When one masters the art of cooking beans from scratch (go me!), one must find delicious things to do with said beans.
And the thing my mind instantly goes to is tacos.
Origins of Tacos
Who exactly invented the taco? It’s still a bit of a mystery! But a professor who has spent much time researching the topic theorizes that tacos were invented by Mexican silver miners in the 18th century. (source)
Tacos became popular throughout Mexico and were introduced to the US by Mexican immigrants in the 19th century. Authentic Mexican tacos tend to have simple ingredients such as corn tortillas, meat, lettuce, a small amount of cheese, and lime. (source)
This version isn’t authentic but is inspired by the concept.
How to Make Crispy Taco Shells
Did you ever have crispy tacos growing up?
That was one of my favorite meals. Crispy taco shells with tons of fillings that always, always involved corn and cheese. As you can tell, little Dana liked her carbs and dairy.
But instead of frying the shells, I figured out a simple way to bake them and get them crispy! Simply fold the edges over a baking sheet and bake on top of a second baking sheet. Or, rest mini cupcake liners inside a folded over soft tortilla and bake until crispy and golden (see image below)!

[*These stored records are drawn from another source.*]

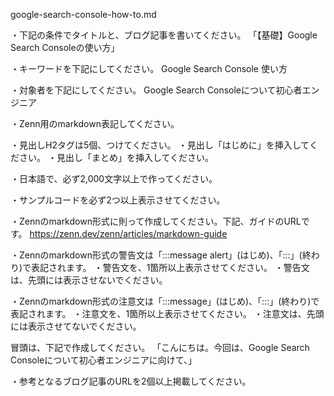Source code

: google-search-console-how-to.md

・下記の条件でタイトルと、ブログ記事を書いてください。
	「【基礎】Google Search Consoleの使い方」

・キーワードを下記にしてください。
	Google Search Console 使い方
	
・対象者を下記にしてください。
	Google Search Consoleについて初心者エンジニア

・Zenn用のmarkdown表記してください。

・見出しH2タグは5個、つけてください。
・見出し「はじめに」を挿入してください。
・見出し「まとめ」を挿入してください。

・日本語で、必ず2,000文字以上で作ってください。

・サンプルコードを必ず2つ以上表示させてください。

・Zennのmarkdown形式に則って作成してください。下記、ガイドのURLです。
https://zenn.dev/zenn/articles/markdown-guide

・Zennのmarkdown形式の警告文は「:::message alert」(はじめ)、「:::」(終わり)で表記されます。
・警告文を、1箇所以上表示させてください。
・警告文は、先頭には表示させないでください。

・Zennのmarkdown形式の注意文は「:::message」(はじめ)、「:::」(終わり)で表記されます。
・注意文を、1箇所以上表示させてください。
・注意文は、先頭には表示させてないでください。

冒頭は、下記で作成してください。
「こんにちは。今回は、Google Search Consoleについて初心者エンジニアに向けて、」

・参考となるブログ記事のURLを2個以上掲載してください。

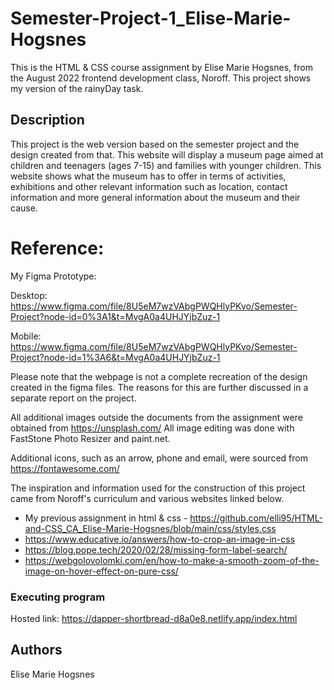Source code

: # Semester-Project-1_Elise-Marie-Hogsnes

This is the HTML & CSS course assignment by Elise Marie Hogsnes, from the August 2022 frontend development class, Noroff. This project shows my version of the rainyDay task.

## Description

This project is the web version based on the semester project and the design created from that.
This website will display a museum page aimed at children and teenagers (ages 7-15) and families with younger children. This website shows what the museum has to offer in terms of activities, exhibitions and other relevant information such as location, contact information and more general information about the museum and their cause.

# Reference:

My Figma Prototype:

Desktop: https://www.figma.com/file/8U5eM7wzVAbgPWQHlyPKvo/Semester-Project?node-id=0%3A1&t=MvgA0a4UHJYjbZuz-1

Mobile: https://www.figma.com/file/8U5eM7wzVAbgPWQHlyPKvo/Semester-Project?node-id=1%3A6&t=MvgA0a4UHJYjbZuz-1

Please note that the webpage is not a complete recreation of the design created in the figma files.
The reasons for this are further discussed in a separate report on the project.

All additional images outside the documents from the assignment were obtained from https://unsplash.com/
All image editing was done with FastStone Photo Resizer and paint.net.

Additional icons, such as an arrow, phone and email, were sourced from https://fontawesome.com/

The inspiration and information used for the construction of this project came from Noroff's curriculum and various websites linked below.

- My previous assignment in html & css - https://github.com/elli95/HTML-and-CSS_CA_Elise-Marie-Hogsnes/blob/main/css/styles.css
- https://www.educative.io/answers/how-to-crop-an-image-in-css
- https://blog.pope.tech/2020/02/28/missing-form-label-search/
- https://webgolovolomki.com/en/how-to-make-a-smooth-zoom-of-the-image-on-hover-effect-on-pure-css/

### Executing program

Hosted link: https://dapper-shortbread-d8a0e8.netlify.app/index.html

## Authors

Elise Marie Hogsnes
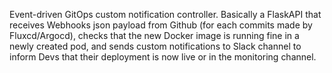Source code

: Event-driven GitOps custom notification controller.
Basically a FlaskAPI that receives Webhooks json payload from Github (for each commits made by Fluxcd/Argocd), checks that the new Docker image is running fine in a newly created pod, and sends custom notifications to Slack channel to inform Devs that their deployment is now live or in the monitoring channel.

Yes, it’s that easy. And the whole recipe comes together in just 30 minutes.
For fillings, I immediately knew I wanted to go for my Easy 1-Pot Pinto Beans.
And because I’ve been seeing pineapples popping up everywhere these days, I paired it with a simple pineapple salsa. However, you could always keep it simple and use your favorite store-bought salsa, or try my go-to Blended Red Salsa recipe.
I hope you guys love these tacos! They’re:
Loaded with healthy fillings
If you give this recipe a try, let us know! Leave a comment, rate it, and don’t forget to tag a picture #minimalistbaker on Instagram! We’d love to see what you come up with. Cheers!
Crispy Baked Tacos with Pineapple Salsa
- 6-8 white or yellow corn tortillas
- Avocado or grape seed oil
- Sea salt
- ~2 cups Mexican Pinto Beans (or sub 1 1/2 15-ounce (425 g) cans pinto beans per 2 cups homemade)
- 1/4 tsp ground cumin
- 1/4 tsp ground chili powder
- 1 pinch each sea salt + black pepper
- 1/4 cup diced pineapple
- 1/2 cup diced tomato
- 3 Tbsp diced jalapeño (optional)
- 3 Tbsp diced red onion
- 1/4 cup chopped cilantro
- 1 Tbsp lime juice (plus more to taste)
- 1 pinch each salt and pepper
- Ripe sliced avocado
- Hot sauce
- Lime juice
- Fresh chopped cilantro
- Preheat oven to 425 degrees F (218 C) and get out two baking sheets as well as a few mini cupcake liners if you have them. As long as you have either cupcake liners or two baking sheets, you can make this method work!
- Lightly brush tortillas on both sides with oil and sprinkle with salt. Then stack two baking sheets and lift one side. Tuck as many tortillas as will fit comfortably on the edge. Then lower the top baking sheet and fold the tortilla over the top so it forms a shell shape. In addition or alternatively, simply arrange tortillas on a baking sheet, fold over, and slide two mini cupcake liners inside the shell so it creates an opening. See photo for guidance!
- Bake 10-20 minutes (will depend on brand and freshness) until light brown and crisp. Remove from oven and set aside to cool.
- While tortillas are baking, add pinto beans to a small pot and bring to a simmer over medium heat, then lower heat to low and simmer until serving. Taste and season – I suggest ground cumin, chili powder, and salt and pepper to taste.
- Lastly, prepare pineapple salsa by adding all ingredients to a small bowl and tossing to coat. Taste and adjust flavors as needed, adding more salt for flavor balance, lime for acidity, or pineapple for sweetness. Set aside.
- Once tacos are done baking and slightly cooled, fill generously with pinto beans, pineapple, and other toppings. I went with avocado, hot sauce, and cilantro.
- The shells are best when fresh. I would only make as many as you want to enjoy immediately as they tend to lose their crispiness when stored.
*Nutrition information is a rough estimate calculated without additional toppings (i.e. avocado).